#### Records

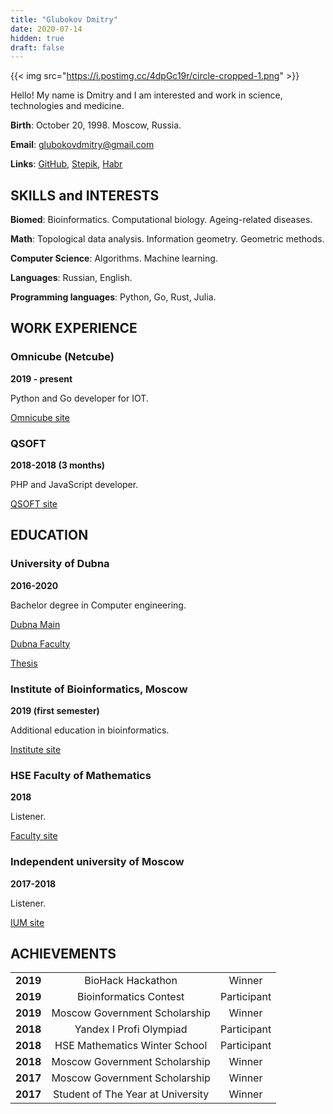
```yaml
---
title: "Glubokov Dmitry"
date: 2020-07-14
hidden: true
draft: false
---
```


{{< img src="https://i.postimg.cc/4dpGc19r/circle-cropped-1.png" >}}

Hello! My name is Dmitry and I am interested and work in science, technologies and medicine.

**Birth**: October 20, 1998. Moscow, Russia.

**Email**: glubokovdmitry@gmail.com

**Links**: [GitHub](https://github.com/dmtgk), [Stepik](https://stepik.org/users/38167950), [Habr](https://habr.com/ru/users/lamplampov/posts/)

## SKILLS and INTERESTS

**Biomed**: Bioinformatics. Computational biology. Ageing-related diseases.

**Math**: Topological data analysis. Information geometry. Geometric methods.

**Computer Science**: Algorithms. Machine learning.

**Languages**: Russian, English.

**Programming languages**: Python, Go, Rust, Julia.

## WORK EXPERIENCE

### Omnicube (Netcube)

**2019 - present**

Python and Go developer for IOT.

[Omnicube site](https://www.omnicube.ru/)

### QSOFT

**2018-2018 (3 months)**

PHP and JavaScript developer.

[QSOFT site](https://qsoftus.com/)


## EDUCATION

### University of Dubna

**2016-2020**

Bachelor degree in Computer engineering.

[Dubna Main](https://www.uni-dubna.ru/)

[Dubna Faculty](http://un-fkt.ru/)

[Thesis](https://github.com/dmtgk/bachelor-diploma)

### Institute of Bioinformatics, Moscow

**2019 (first semester)**

Additional education in bioinformatics.

[Institute site](https://bioinf.me/)

### HSE Faculty of Mathematics

**2018**

Listener.

[Faculty site](https://math.hse.ru/en/)

### Independent university of Moscow

**2017-2018**

Listener.

[IUM site](https://ium.mccme.ru/english/index.html)

## ACHIEVEMENTS

|  |  |  |
| :-----------: | :-----------: | :-----------: |
| **2019** | BioHack Hackathon | Winner |
| **2019** | Bioinformatics Contest |Participant |
| **2019** | Moscow Government Scholarship | Winner |
| **2018** | Yandex I Profi Olympiad | Participant |
| **2018** | HSE Mathematics Winter School | Participant |
| **2018** | Moscow Government Scholarship | Winner |
| **2017** | Moscow Government Scholarship | Winner |
| **2017** | Student of The Year at University | Winner |

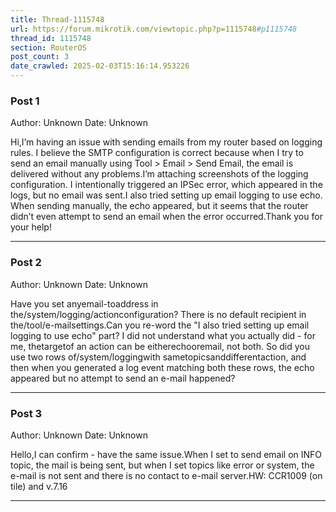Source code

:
 ```yaml
---
title: Thread-1115748
url: https://forum.mikrotik.com/viewtopic.php?p=1115748#p1115748
thread_id: 1115748
section: RouterOS
post_count: 3
date_crawled: 2025-02-03T15:16:14.953226
---
```


### Post 1
Author: Unknown
Date: Unknown

Hi,I’m having an issue with sending emails from my router based on logging rules. I believe the SMTP configuration is correct because when I try to send an email manually using Tool > Email > Send Email, the email is delivered without any problems.I’m attaching screenshots of the logging configuration. I intentionally triggered an IPSec error, which appeared in the logs, but no email was sent.I also tried setting up email logging to use echo. When sending manually, the echo appeared, but it seems that the router didn’t even attempt to send an email when the error occurred.Thank you for your help!

---
### Post 2
Author: Unknown
Date: Unknown

Have you set anyemail-toaddress in the/system/logging/actionconfiguration? There is no default recipient in the/tool/e-mailsettings.Can you re-word the "I also tried setting up email logging to use echo" part? I did not understand what you actually did - for me, thetargetof an action can be eitherechooremail, not both. So did you use two rows of/system/loggingwith sametopicsanddifferentaction, and then when you generated a log event matching both these rows, the echo appeared but no attempt to send an e-mail happened?

---
### Post 3
Author: Unknown
Date: Unknown

Hello,I can confirm - have the same issue.When I set to send email on INFO topic, the mail is being sent, but when I set topics like error or system, the e-mail is not sent and there is no contact to e-mail server.HW: CCR1009 (on tile) and v.7.16

---
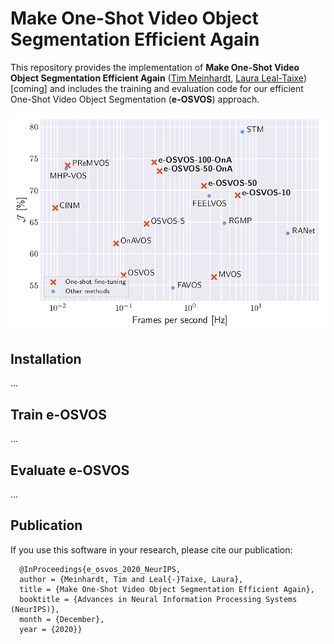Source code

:# Make One-Shot Video Object Segmentation Efficient Again

This repository provides the implementation of **Make One-Shot Video Object Segmentation Efficient Again** ([Tim Meinhardt](https://dvl.in.tum.de/team/meinhardt/), [Laura Leal-Taixe](https://dvl.in.tum.de/team/lealtaixe/)) [coming] and includes the training and evaluation code for our efficient One-Shot Video Object Segmentation (**e-OSVOS**) approach.

<p align="center">
  <img src="data/teaser.png" alt="Performance versus runtime comparison of modern video object segmentation (VOS) approaches on the DAVIS 2017 validation set."/>
</p>

## Installation

...

## Train e-OSVOS

...

## Evaluate e-OSVOS

...


## Publication
 If you use this software in your research, please cite our publication:

```
  @InProceedings{e_osvos_2020_NeurIPS,
  author = {Meinhardt, Tim and Leal{-}Taixe, Laura},
  title = {Make One-Shot Video Object Segmentation Efficient Again},
  booktitle = {Advances in Neural Information Processing Systems (NeurIPS)},
  month = {December},
  year = {2020}}
```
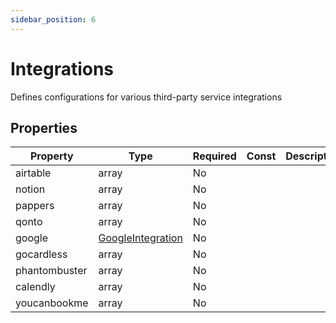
 ```yaml
---
sidebar_position: 6
---
```


# Integrations

Defines configurations for various third-party service integrations

## Properties

| Property      | Type                                         | Required | Const | Description |
| ------------- | -------------------------------------------- | -------- | ----- | ----------- |
| airtable      | array                                        | No       |       |             |
| notion        | array                                        | No       |       |             |
| pappers       | array                                        | No       |       |             |
| qonto         | array                                        | No       |       |             |
| google        | [GoogleIntegration](/api/integration/google) | No       |       |             |
| gocardless    | array                                        | No       |       |             |
| phantombuster | array                                        | No       |       |             |
| calendly      | array                                        | No       |       |             |
| youcanbookme  | array                                        | No       |       |             |
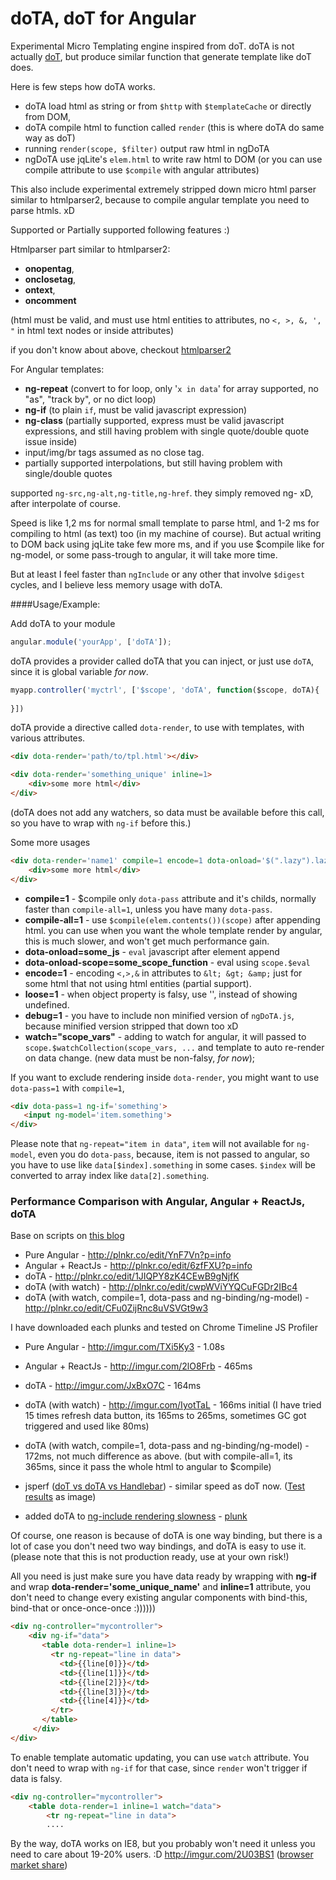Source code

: doTA, doT for Angular
=================

Experimental Micro Templating engine inspired from doT.
doTA is not actually [doT](https://github.com/olado/doT), but produce similar function that generate template like doT does.

Here is few steps how doTA works.

- doTA load html as string or from `$http` with `$templateCache` or directly from DOM,
- doTA compile html to function called `render` (this is where doTA do same way as doT)
- running `render(scope, $filter)` output raw html in ngDoTA
- ngDoTA use jqLite's `elem.html` to write raw html to DOM
(or you can use compile attribute to use `$compile` with angular attributes)

This also include experimental extremely stripped down micro html parser similar to htmlparser2, because to compile angular template you need to parse htmls. xD

Supported or Partially supported following features :)

Htmlparser part similar to htmlparser2:

 - **onopentag**,
 - **onclosetag**,
 - **ontext**,
 - **oncomment**

(html must be valid, and must use html entities to attributes, no `<, >, &, ', "` in html text nodes or inside attributes)

if you don't know about above, checkout [htmlparser2](https://github.com/fb55/htmlparser2)

For Angular templates:

 - **ng-repeat** (convert to for loop, only '`x in data`' for array supported, no "as", "track by", or no dict loop)
 - **ng-if** (to plain `if`, must be valid javascript expression)
 - **ng-class** (partially supported, express must be valid javascript expressions, and still having problem with single quote/double quote issue inside)
 - input/img/br tags assumed as no close tag.
 - partially supported interpolations, but still having problem with single/double quotes

supported `ng-src,ng-alt,ng-title,ng-href`. they simply removed ng- xD, after interpolate of course.

Speed is like 1,2 ms for normal small template to parse html, and 1-2 ms for compiling to html (as text) too (in my machine of course). But actual writing to DOM back using jqLite take few more ms, and if you use $compile like for ng-model, or some pass-trough to angular, it will take more time.

But at least I feel faster than `ngInclude` or any other that involve `$digest` cycles, and I believe less memory usage with doTA.

####Usage/Example:

Add doTA to your module

```javascript
angular.module('yourApp', ['doTA']);
```

doTA provides a provider called doTA that you can inject, or just use `doTA`, since it is global variable *for now*.

```javascript
myapp.controller('myctrl', ['$scope', 'doTA', function($scope, doTA){
  
}])
```
 
doTA provide a directive called `dota-render`, to use with templates, with various attributes.

```html
<div dota-render='path/to/tpl.html'></div>
```

```html
<div dota-render='something_unique' inline=1>
	<div>some more html</div>
</div>
```

(doTA does not add any watchers, so data must be available before this call, so you have to wrap with `ng-if` before this.)

Some more usages

```html
<div dota-render='name1' compile=1 encode=1 dota-onload='$(".lazy").lazyload()' dota-onload-scope="scopeFunc()">
	<div>some more html</div>
</div>
```

- **compile=1** - $compile only `dota-pass` attribute and it's childs, normally faster than `compile-all=1`, unless you have many `dota-pass`.
- **compile-all=1** - use `$compile(elem.contents())(scope)` after appending html. you can use when you want the whole template render by angular, this is much slower, and won't get much performance gain.
- **dota-onload=some_js** - `eval` javascript after element append
- **dota-onload-scope=some_scope_function** - eval using `scope.$eval`
- **encode=1** - encoding `<,>,&` in attributes to `&lt; &gt; &amp;` just for some html that not using html entities (partial support).
- **loose=1** - when object property is falsy, use '', instead of showing undefined.
- **debug=1** - you have to include non minified version of `ngDoTA.js`, because minified version stripped that down too xD
- **watch="scope_vars"** - adding to watch for angular, it will passed to `scope.$watchCollection(scope_vars, ...` and template to auto re-render on data change. (new data must be non-falsy, *for now*);

If you want to exclude rendering inside `dota-render`, you might want to use `dota-pass=1` with `compile=1`,

```html
<div dota-pass=1 ng-if='something'>
   <input ng-model='item.something'>
</div>
```

Please note that `ng-repeat="item in data"`, `item` will not available for `ng-model`, even you do `dota-pass`, because, item is not passed to angular, so you have to use like `data[$index].something` in some cases. `$index` will be converted to array index like `data[2].something`.

### Performance Comparison with Angular, Angular + ReactJs, doTA

Base on scripts on [this blog](http://www.williambrownstreet.net/blog/2014/04/faster-angularjs-rendering-angularjs-and-reactjs/)

- Pure Angular - http://plnkr.co/edit/YnF7Vn?p=info
- Angular + ReactJs - http://plnkr.co/edit/6zfFXU?p=info
- doTA - http://plnkr.co/edit/1JIQPY8zK4CEwB9gNjfK
- doTA (with watch) - http://plnkr.co/edit/cwpWViYYQCuFGDr2IBc4
- doTA (with watch, compile=1, dota-pass and ng-binding/ng-model) - http://plnkr.co/edit/CFu0ZijRnc8uVSVGt9w3

I have downloaded each plunks and tested on Chrome Timeline JS Profiler

- Pure Angular - http://imgur.com/TXi5Ky3 - 1.08s
- Angular + ReactJs - http://imgur.com/2lO8Frb - 465ms
- doTA - http://imgur.com/JxBxO7C - 164ms
- doTA (with watch) - http://imgur.com/IyotTaL - 166ms initial
(I have tried 15 times refresh data button, its 165ms to 265ms, sometimes GC got triggered and used like 80ms)
- doTA (with watch, compile=1, dota-pass and ng-binding/ng-model) - 172ms, not much difference as above. 
(but with compile-all=1, its 365ms, since it pass the whole html to angular to $compile)

- jsperf ([doT vs doTA vs Handlebar](http://jsperf.com/dot-dota-handlebar)) - similar speed as doT now. 
([Test results](http://imgur.com/iE0ZoQG) as image)

- added doTA to [ng-include rendering slowness](https://github.com/angular/angular.js/issues/9559)  - [plunk](http://plnkr.co/edit/be2h0vgxvgmkOjfafHoD?p=preview)

Of course, one reason is because of doTA is one way binding, but there is a lot of case you don't need two way bindings, and doTA is easy to use it. (please note that this is not production ready, use at your own risk!)

All you need is just make sure you have data ready by wrapping with **ng-if** and wrap **dota-render='some_unique_name'** and **inline=1** attribute, you don't need to change every existing angular components with bind-this, bind-that or once-once-once :))))))

```html
<div ng-controller="mycontroller">
    <div ng-if="data">
       <table dota-render=1 inline=1>
         <tr ng-repeat="line in data">
           <td>{{line[0]}}</td>
           <td>{{line[1]}}</td>
           <td>{{line[2]}}</td>
           <td>{{line[3]}}</td>
           <td>{{line[4]}}</td>
         </tr>
       </table>
     </div>
</div>
```

To enable template automatic updating, you can use `watch` attribute. You don't need to wrap with `ng-if` for that case, since `render` won't trigger if data is falsy.

```html
<div ng-controller="mycontroller">
	<table dota-render=1 inline=1 watch="data">
		<tr ng-repeat="line in data">
		....
```

By the way, doTA works on IE8, but you probably won't need it unless you need to care about 19-20% users. :D
 http://imgur.com/2U03BS1 ([browser market share](https://www.netmarketshare.com/browser-market-share.aspx?qprid=2&qpcustomd=0&qpstick=1&qpsp=2014&qpnp=2&qptimeframe=Y))
 
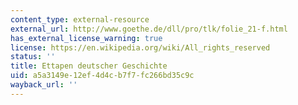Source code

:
 ```yaml
---
content_type: external-resource
external_url: http://www.goethe.de/dll/pro/tlk/folie_21-f.html
has_external_license_warning: true
license: https://en.wikipedia.org/wiki/All_rights_reserved
status: ''
title: Ettapen deutscher Geschichte
uid: a5a3149e-12ef-4d4c-b7f7-fc266bd35c9c
wayback_url: ''
---
```

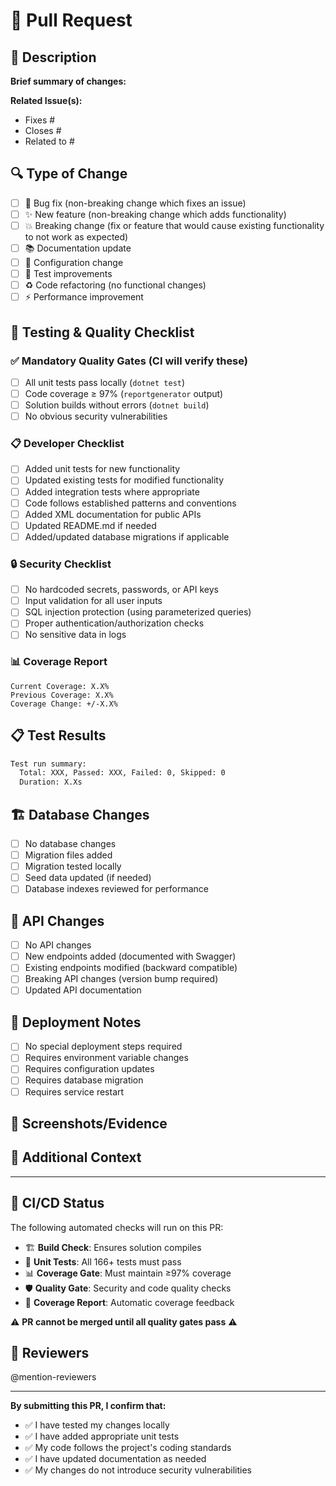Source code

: # 🚀 Pull Request

## 📝 Description

**Brief summary of changes:**
<!-- Describe what this PR does and why -->

**Related Issue(s):**
<!-- Link to any related GitHub issues -->
- Fixes #
- Closes #
- Related to #

## 🔍 Type of Change

<!-- Check the relevant boxes -->
- [ ] 🐛 Bug fix (non-breaking change which fixes an issue)
- [ ] ✨ New feature (non-breaking change which adds functionality)
- [ ] 💥 Breaking change (fix or feature that would cause existing functionality to not work as expected)
- [ ] 📚 Documentation update
- [ ] 🔧 Configuration change
- [ ] 🧪 Test improvements
- [ ] ♻️ Code refactoring (no functional changes)
- [ ] ⚡ Performance improvement

## 🧪 Testing & Quality Checklist

### ✅ **Mandatory Quality Gates** (CI will verify these)
- [ ] All unit tests pass locally (`dotnet test`)
- [ ] Code coverage ≥ 97% (`reportgenerator` output)
- [ ] Solution builds without errors (`dotnet build`)
- [ ] No obvious security vulnerabilities

### 📋 **Developer Checklist** 
- [ ] Added unit tests for new functionality
- [ ] Updated existing tests for modified functionality  
- [ ] Added integration tests where appropriate
- [ ] Code follows established patterns and conventions
- [ ] Added XML documentation for public APIs
- [ ] Updated README.md if needed
- [ ] Added/updated database migrations if applicable

### 🔒 **Security Checklist**
- [ ] No hardcoded secrets, passwords, or API keys
- [ ] Input validation for all user inputs
- [ ] SQL injection protection (using parameterized queries)
- [ ] Proper authentication/authorization checks
- [ ] No sensitive data in logs

### 📊 **Coverage Report**
<!-- Paste your local coverage report summary here -->
```
Current Coverage: X.X%
Previous Coverage: X.X%  
Coverage Change: +/-X.X%
```

## 📋 Test Results

<!-- Paste test results summary -->
```bash
Test run summary: 
  Total: XXX, Passed: XXX, Failed: 0, Skipped: 0
  Duration: X.Xs
```

## 🏗️ Database Changes

<!-- Check if applicable -->
- [ ] No database changes
- [ ] Migration files added
- [ ] Migration tested locally
- [ ] Seed data updated (if needed)
- [ ] Database indexes reviewed for performance

## 📱 API Changes

<!-- If this PR affects the API -->
- [ ] No API changes
- [ ] New endpoints added (documented with Swagger)
- [ ] Existing endpoints modified (backward compatible)
- [ ] Breaking API changes (version bump required)
- [ ] Updated API documentation

## 🚀 Deployment Notes

<!-- Any special deployment considerations -->
- [ ] No special deployment steps required
- [ ] Requires environment variable changes
- [ ] Requires configuration updates
- [ ] Requires database migration
- [ ] Requires service restart

## 📸 Screenshots/Evidence

<!-- Add screenshots, logs, or other evidence of your changes working -->
<!-- For UI changes, API changes, etc. -->

## 🔗 Additional Context

<!-- Add any other context about the PR here -->
<!-- Links to documentation, design docs, etc. -->

---

## 🤖 CI/CD Status

The following automated checks will run on this PR:

- 🏗️ **Build Check**: Ensures solution compiles
- 🧪 **Unit Tests**: All 166+ tests must pass  
- 📊 **Coverage Gate**: Must maintain ≥97% coverage
- 🛡️ **Quality Gate**: Security and code quality checks
- 📝 **Coverage Report**: Automatic coverage feedback

⚠️ **PR cannot be merged until all quality gates pass** ⚠️

## 👥 Reviewers

<!-- Tag relevant reviewers -->
@mention-reviewers

---

**By submitting this PR, I confirm that:**
- ✅ I have tested my changes locally
- ✅ I have added appropriate unit tests  
- ✅ My code follows the project's coding standards
- ✅ I have updated documentation as needed
- ✅ My changes do not introduce security vulnerabilities
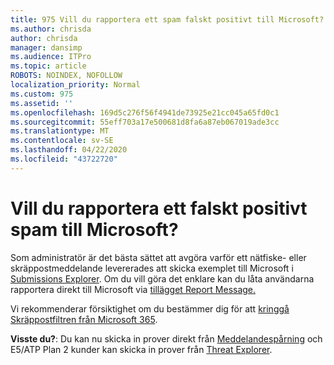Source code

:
 ```yaml
---
title: 975 Vill du rapportera ett spam falskt positivt till Microsoft?
ms.author: chrisda
author: chrisda
manager: dansimp
ms.audience: ITPro
ms.topic: article
ROBOTS: NOINDEX, NOFOLLOW
localization_priority: Normal
ms.custom: 975
ms.assetid: ''
ms.openlocfilehash: 169d5c276f56f4941de73925e21cc045a65fd0c1
ms.sourcegitcommit: 55eff703a17e500681d8fa6a87eb067019ade3cc
ms.translationtype: MT
ms.contentlocale: sv-SE
ms.lasthandoff: 04/22/2020
ms.locfileid: "43722720"
---
```

# <a name="would-you-like-to-report-a-spam-false-positive-to-microsoft"></a>Vill du rapportera ett falskt positivt spam till Microsoft?

Som administratör är det bästa sättet att avgöra varför ett nätfiske- eller skräppostmeddelande levererades att skicka exemplet till Microsoft i [Submissions Explorer](https://protection.office.com/reportsubmission). Om du vill göra det enklare kan du låta användarna rapportera direkt till Microsoft via [tillägget Report Message.](https://appsource.microsoft.com/product/office/WA104381180?src=office&tab=Overview)

Vi rekommenderar försiktighet om du bestämmer dig för att [kringgå Skräppostfiltren från Microsoft 365](https://docs.microsoft.com/exchange/troubleshoot/antispam/cautions-against-bypassing-spam-filters).

**Visste du?**: Du kan nu skicka in prover direkt från [Meddelandespårning](https://protection.office.com/messagetrace) och E5/ATP Plan 2 kunder kan skicka in prover från [Threat Explorer](https://docs.microsoft.com/microsoft-365/security/office-365-security/threat-explorer).
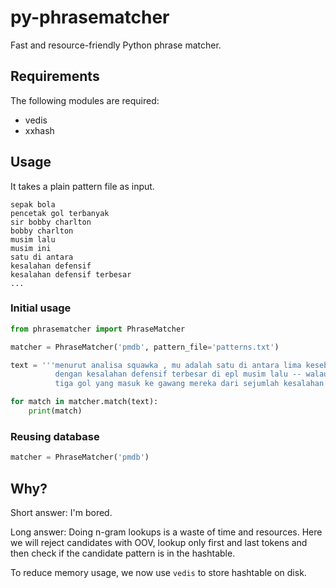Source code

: # py-phrasematcher

Fast and resource-friendly Python phrase matcher.

## Requirements

The following modules are required:

- vedis
- xxhash



## Usage

It takes a plain pattern file as input.

```
sepak bola
pencetak gol terbanyak
sir bobby charlton
bobby charlton
musim lalu
musim ini
satu di antara
kesalahan defensif
kesalahan defensif terbesar
...
```

### Initial usage

```python
from phrasematcher import PhraseMatcher

matcher = PhraseMatcher('pmdb', pattern_file='patterns.txt')

text = '''menurut analisa squawka , mu adalah satu di antara lima kesebelasan
          dengan kesalahan defensif terbesar di epl musim lalu -- walau hanya
          tiga gol yang masuk ke gawang mereka dari sejumlah kesalahan itu .'''

for match in matcher.match(text):
    print(match)
```

### Reusing database

```python
matcher = PhraseMatcher('pmdb')
```

## Why?

Short answer: I'm bored.

Long answer: Doing n-gram lookups is a waste of time and resources. Here we will reject candidates with OOV, lookup only first and last tokens and then check if the candidate pattern is in the hashtable.

To reduce memory usage, we now use `vedis` to store hashtable on disk.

########

» **Exercise description**: Which lines above hold the word "true"? Copy each of them.

» **Response area**:
hidden: true
has_external_license_warning: true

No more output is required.